El Primero de Mayo era la ocasión propicia para que los eternos líderes manifestaran a los presidentes y gobernadores su lealtad partidista. Vaya pues, aprovechaban el momento para ponerse a las órdenes -ellos que eran eternos, a los políticos pasajeros, que pronto caerían en el anonimato- y patentizar el apoyo de la clase trabajadora. Fidel Velázquez duró más que Fidel Castro, que José Stalin o que Mao Tse Tung, y nunca presumió por ello: tal era la mística de humildad y de servicio que embargaba a estos gigantes laborales. Nadie como él, como la Güera Rodríguez Alcaine, como Joaquín Gamboa Pascoe, se pareció tantos años antes a su propia estatua. Eran imperturbables, omnipotentes, inexhauribles.
Luego la clase obrera, gloria del viejo priísmo, fue despertando –aunque en este caso despertar fuera hundirse en el sueño del más profundo pasado- y empezaron a enderezar sendas consignas contra los gobernantes. En el sexenio de Carlos Salinas, el fundador del México contemporáneo, se pusieron de moda las máscaras y los trabajadores desfilaban parodiando al presidente de las grandes orejas. Finalmente, al gobierno ya no le convino juntar en un sólo día y en una sola plaza a tanto agraviado y decidieron cancelar el desfile obrero, para sustituirlo por un evento más mesurado, más acorde a los nuevos tiempos que se viven, eso dijeron.
Lo cierto es que los trabajadores nunca iban por voluntad propia. Los amenazaban con descontarles un día de trabajo si no se presentaban; antes de que iniciara el desfile andaban los achichincles de los líderes charros pasando lista de asistencia.

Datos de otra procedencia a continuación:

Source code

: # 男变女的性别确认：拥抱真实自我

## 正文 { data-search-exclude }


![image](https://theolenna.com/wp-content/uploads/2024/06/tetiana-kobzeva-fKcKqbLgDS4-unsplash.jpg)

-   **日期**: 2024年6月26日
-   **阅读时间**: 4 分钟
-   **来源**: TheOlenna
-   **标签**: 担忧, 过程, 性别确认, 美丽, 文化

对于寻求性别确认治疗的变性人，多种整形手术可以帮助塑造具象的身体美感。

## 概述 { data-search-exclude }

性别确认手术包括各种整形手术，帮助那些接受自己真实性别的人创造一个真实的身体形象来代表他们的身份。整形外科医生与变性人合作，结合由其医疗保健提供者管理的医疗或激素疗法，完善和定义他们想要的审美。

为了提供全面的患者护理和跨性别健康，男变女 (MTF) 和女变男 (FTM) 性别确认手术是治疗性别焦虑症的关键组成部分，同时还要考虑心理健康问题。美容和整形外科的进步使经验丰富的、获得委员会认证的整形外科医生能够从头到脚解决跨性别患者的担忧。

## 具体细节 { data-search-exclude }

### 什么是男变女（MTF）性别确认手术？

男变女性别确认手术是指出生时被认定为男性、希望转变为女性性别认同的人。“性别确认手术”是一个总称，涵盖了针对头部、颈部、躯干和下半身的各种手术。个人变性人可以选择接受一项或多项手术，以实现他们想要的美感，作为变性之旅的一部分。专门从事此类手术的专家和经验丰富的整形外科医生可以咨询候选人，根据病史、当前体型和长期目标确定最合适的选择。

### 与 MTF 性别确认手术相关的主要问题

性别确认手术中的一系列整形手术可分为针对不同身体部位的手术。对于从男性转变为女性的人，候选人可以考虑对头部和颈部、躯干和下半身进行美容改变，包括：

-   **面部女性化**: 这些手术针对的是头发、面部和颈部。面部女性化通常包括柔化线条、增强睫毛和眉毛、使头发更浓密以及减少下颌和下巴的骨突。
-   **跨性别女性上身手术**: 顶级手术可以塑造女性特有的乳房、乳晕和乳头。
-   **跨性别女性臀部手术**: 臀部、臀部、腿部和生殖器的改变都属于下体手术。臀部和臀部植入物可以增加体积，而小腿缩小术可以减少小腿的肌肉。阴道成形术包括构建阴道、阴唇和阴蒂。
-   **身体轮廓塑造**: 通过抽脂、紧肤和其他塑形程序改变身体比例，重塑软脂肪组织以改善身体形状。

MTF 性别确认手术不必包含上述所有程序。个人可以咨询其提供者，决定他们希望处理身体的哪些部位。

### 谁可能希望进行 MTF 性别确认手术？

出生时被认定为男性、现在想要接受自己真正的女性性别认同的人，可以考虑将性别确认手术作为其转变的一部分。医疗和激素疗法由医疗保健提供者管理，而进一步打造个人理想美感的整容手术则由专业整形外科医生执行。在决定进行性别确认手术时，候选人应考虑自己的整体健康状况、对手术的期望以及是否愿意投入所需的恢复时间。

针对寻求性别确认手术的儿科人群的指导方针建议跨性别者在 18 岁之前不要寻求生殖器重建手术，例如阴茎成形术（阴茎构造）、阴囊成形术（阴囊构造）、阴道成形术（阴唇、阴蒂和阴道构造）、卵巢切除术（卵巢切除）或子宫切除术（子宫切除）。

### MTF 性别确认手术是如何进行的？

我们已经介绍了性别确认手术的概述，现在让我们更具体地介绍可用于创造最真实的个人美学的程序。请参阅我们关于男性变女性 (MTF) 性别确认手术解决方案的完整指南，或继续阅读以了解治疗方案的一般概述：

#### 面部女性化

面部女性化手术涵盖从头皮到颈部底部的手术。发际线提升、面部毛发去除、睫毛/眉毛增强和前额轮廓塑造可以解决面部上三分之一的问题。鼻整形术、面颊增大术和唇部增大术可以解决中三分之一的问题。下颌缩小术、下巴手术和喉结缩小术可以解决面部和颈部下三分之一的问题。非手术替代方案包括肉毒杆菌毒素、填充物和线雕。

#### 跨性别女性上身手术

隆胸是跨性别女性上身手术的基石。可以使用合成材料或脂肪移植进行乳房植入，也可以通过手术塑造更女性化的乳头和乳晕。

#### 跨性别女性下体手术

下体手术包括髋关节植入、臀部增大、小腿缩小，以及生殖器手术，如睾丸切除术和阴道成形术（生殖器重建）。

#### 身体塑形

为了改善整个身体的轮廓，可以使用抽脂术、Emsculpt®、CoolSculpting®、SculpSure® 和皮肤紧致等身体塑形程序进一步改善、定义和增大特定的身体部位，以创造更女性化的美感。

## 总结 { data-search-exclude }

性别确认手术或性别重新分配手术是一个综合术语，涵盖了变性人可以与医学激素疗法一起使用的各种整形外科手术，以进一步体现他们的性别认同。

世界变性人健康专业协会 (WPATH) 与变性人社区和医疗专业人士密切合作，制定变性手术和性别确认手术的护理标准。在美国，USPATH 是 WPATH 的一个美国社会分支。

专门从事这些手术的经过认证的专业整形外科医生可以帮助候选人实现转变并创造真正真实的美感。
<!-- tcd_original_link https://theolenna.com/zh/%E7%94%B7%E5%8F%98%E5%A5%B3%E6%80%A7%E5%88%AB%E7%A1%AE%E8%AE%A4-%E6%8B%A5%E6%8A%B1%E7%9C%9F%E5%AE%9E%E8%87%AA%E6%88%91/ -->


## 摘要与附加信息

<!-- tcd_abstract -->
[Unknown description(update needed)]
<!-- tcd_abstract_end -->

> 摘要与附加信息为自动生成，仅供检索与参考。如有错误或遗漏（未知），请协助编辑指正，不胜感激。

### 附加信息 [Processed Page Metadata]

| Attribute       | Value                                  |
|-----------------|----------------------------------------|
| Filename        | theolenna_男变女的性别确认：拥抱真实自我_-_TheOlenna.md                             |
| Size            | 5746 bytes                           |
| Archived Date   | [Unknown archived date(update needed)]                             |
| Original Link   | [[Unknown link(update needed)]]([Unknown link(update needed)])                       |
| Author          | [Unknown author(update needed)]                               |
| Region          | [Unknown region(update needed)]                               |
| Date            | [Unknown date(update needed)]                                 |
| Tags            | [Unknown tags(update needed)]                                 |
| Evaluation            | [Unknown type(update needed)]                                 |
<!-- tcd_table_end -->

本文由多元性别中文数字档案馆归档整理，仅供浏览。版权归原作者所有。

Era ese un desfile con pancartas para mostrar lealtad partidista, lealtad a los gobernantes. Era ese un desfile de trabajadores malpagados. Era ese un desfile donde había que presumir las instituciones que habían surgido en el México posrevolucionario: la educación pública, el IMSS, el ISSSTE. Instituciones éstas en completo deterioro, sustituidas por el Seguro Popular, que resultó todavía peor, propio de un país africano, y por las farmacias similares, institución ésta a un tiempo práctica y benemérita, poscapitalista, pero tan eficaz que por sí sola podría salvar el régimen de los Castro en Cuba, si por ventura se implantase en aquella isla. Y no se diga de los sistemas pensionarios descapitalizados unos, otros totalmente saqueados.
Si el desfile coincidía con año electoral, de renovación de la presidencia o de alguna gubernatura, los líderes mostraban el músculo de la estructura sindical al servicio del Estado. Cambiaban el voto obrero, bien vendido, por prebendas personales y nuevas posiciones de poder, tales como regidurías, diputaciones locales y federales, alcaldías y senadurías.
Después del desfile se organizaba la raza para comprar los cartones de cerveza, la carne para asar, los tacos de chicharrón; y digo que la gente, ya que los líderes charros presumían con el de más arriba que ellos pagaban las caguamas y el convite. El día 2 de mayo muchos amanecían crudos y, a manera de desquite existencial, no iban a trabajar.
Cuentan que un líder sindical de una empresa que acababa de instalarse en Ramos Arizpe, al terminar una junta con los directivos, invitó al gerente general a participar en el desfile del Día Primero de Mayo. Éste le respondió: “Ni madres, yo aprovechar ese día para jugar golf”.